Mœurs et coutumes : la nuit porte... chance

Voler, chez l'ethnie Man de la commune de Mô Si San, province de Lai Châu (Nord), c'est autorisé..., mais une nuit par an seulement. Et pas n'importe laquelle : celle de la première pleine lune d'après Têt.

Il est 22 heures. La lune brille de tous ses éclats. C'est la première plein lune d'après Têt. Une grande animation règne dans le village de Seo Hô Thâu, commune de Mô Si San, district de Phong Thô, province de Lai Châu, dans la haute région du Nord. Les sons de bombardes, de gongs... se mêlent aux cris d'excitation. Une centaine d'hommes, adultes, jeunes et moins jeunes, sont regroupés, prêts à débuter leur nuit de larcins. "C'est pour avoir de la chance toute l'année", explique Tân Phu Leng, le chaman du village.

Gagnant à tous les coups

Cette fête se pratique depuis belle lurette chez les Man vivant dans ce coin montagneux des confins septentrionaux du pays. L'autorisation de voler ne concerne que certaines denrées comme ail, alcool et viande de porc gardée dans la maison. Si le voleur est pris en flagrant délit par le propriétaire, ce dernier lui inflige une peine qui est une... bonne rasade d'alcool. Dans le cas où le voleur réussit son larcin, c'est-à-dire qu'il réussit à dérober quelque chose sans que le propriétaire ne lui mette le grappin dessus, il revient voir la victime avec le butin pour demander une récompense qui n'est rien d'autre qu'un... grand verre d'alcool. Donc, que le vol réussisse ou échoue, le "voleur" a le droit à sa rasade de vin de riz. La seule différence, c'est en termes de chance pour l'année qui débute. Le voleur qui se fait coincer en perd, la famille qui l'accueille en gagne. Et vice-versa pour le cas de vol réussi. Peu importe.
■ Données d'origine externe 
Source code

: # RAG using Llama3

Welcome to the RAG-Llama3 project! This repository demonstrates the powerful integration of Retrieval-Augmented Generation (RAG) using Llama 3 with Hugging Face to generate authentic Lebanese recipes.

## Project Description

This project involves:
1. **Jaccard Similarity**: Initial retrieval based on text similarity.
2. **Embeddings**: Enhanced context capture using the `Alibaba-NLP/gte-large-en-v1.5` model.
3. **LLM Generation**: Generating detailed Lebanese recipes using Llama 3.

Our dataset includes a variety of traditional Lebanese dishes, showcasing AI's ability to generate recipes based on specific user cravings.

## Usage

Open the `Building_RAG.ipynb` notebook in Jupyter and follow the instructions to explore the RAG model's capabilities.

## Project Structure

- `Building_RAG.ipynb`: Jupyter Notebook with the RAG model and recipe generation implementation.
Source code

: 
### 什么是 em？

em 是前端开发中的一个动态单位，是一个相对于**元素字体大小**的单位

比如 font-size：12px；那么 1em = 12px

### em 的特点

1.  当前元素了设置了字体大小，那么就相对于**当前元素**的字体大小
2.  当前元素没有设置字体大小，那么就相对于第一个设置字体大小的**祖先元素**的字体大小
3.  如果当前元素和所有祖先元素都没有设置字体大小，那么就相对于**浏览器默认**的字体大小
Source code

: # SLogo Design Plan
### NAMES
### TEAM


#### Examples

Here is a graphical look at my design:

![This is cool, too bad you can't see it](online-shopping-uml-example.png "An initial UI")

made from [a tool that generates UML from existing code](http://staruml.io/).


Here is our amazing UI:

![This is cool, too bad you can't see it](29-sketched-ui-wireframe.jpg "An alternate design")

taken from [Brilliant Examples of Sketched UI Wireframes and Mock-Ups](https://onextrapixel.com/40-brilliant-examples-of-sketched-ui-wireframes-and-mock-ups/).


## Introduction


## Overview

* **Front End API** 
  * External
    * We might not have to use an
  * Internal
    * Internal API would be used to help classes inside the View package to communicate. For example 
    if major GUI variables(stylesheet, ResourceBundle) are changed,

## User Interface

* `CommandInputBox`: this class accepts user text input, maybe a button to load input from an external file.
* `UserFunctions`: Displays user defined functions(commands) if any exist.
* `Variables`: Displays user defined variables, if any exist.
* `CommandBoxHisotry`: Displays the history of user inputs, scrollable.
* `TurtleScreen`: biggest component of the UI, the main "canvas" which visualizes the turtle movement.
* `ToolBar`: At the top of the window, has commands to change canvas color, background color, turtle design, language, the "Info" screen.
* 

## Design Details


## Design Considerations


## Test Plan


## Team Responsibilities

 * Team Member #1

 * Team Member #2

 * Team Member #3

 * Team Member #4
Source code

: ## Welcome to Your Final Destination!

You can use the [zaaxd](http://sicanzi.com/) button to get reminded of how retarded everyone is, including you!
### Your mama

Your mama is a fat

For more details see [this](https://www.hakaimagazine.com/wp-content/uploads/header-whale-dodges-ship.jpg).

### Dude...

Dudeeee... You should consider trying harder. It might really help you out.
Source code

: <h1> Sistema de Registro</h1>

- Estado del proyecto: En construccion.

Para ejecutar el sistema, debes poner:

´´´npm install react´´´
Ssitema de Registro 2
"C'est vraiment amusant. La particularité de ce jeu nocturne est que l'on fait un vol collectif, et que tout le monde peut être à la fois voleur et victime", confie Dao Manh Tuong, professeur du collège de Mô Si San. Bien qu'il ne soit pas un Man, cet homme venu de la plaine ne manquera pour rien au monde ces réjouissances printanières.

Dans le clair de lune, la bande de voleurs d'un soir fait le tour des maisons. Première destination : la maison du facteur Ly Van Khin. Sa femme est déjà postée devant le portail du potager. À l'arrivée du groupe, elle brandit un bâton pour barrer le passage. Dans la maison, le mari s'occupe de ses munitions d'alcool et des morceaux de viande fumée suspendus au plafond de la cuisine. Ses 2 filles font le guet aux fenêtres.

Aucun potager n'est épargné

Soudain, la femme pousse un cri. Le mari déboule dans le jardin avec une bouteille d'alcool en main, et alpague 3 gars en train d'arracher de l'ail. La sanction est immédiate : les " malchanceux " ont à siffler chacun un grand verre d'alcool au milieu des acclamations de la troupe. Les propriétaires sont enchantés, car leur chance sera triplée cette année. Mais, leur joie ne dure qu'un instant : un homme se présente soudain devant eux en agitant un morceau de viande. Ly Van Khin débouche une nouvelle bouteille d'alcool, cette fois-ci pour récompenser le voleur talentueux qui reçoit aussi les félicitations et applaudissements de ses acolytes.

La musique reprend de plus belle. Le joyeux bataillon s'ébranle et se dirige vers une autre habitation. Toutes les familles de Mô Si San sont disposées à accueillir ce groupe car cette visite nocturne est gage de chance pour toute l'année.

Averti de la visite prochaine des voleurs chez lui, Tân Phu Neng, chargé des affaires culturelles de la commune, s'éclipse discrètement de la joyeuse bande pour rentrer chez lui et aider sa femme à garder la maisonnée. Le regard vif et la main leste, il réussira à prendre en flagrant délit 2 voleurs de viande dans la cuisine mais se fera siffler une bouteille de tord-boyaux.

Malgré un froid de canard, les réjouissances durent jusqu'à l'aube. Puis chacun rentre dans ses pénates, rond comme une queue de pelle.

"Cette année, aucun potager d'ail de la région n'a été épargné, y compris celui des garde-frontières", s'amuse le lendemain Phung Chin Phang, maire de Mô Si San. En avouant ne pas connaître l'origine de cette coutume, il assure que cette festivité printanière se tient depuis belle lurette au sein de son ethnie, faisant partie des réjouissances les plus captivantes du coin.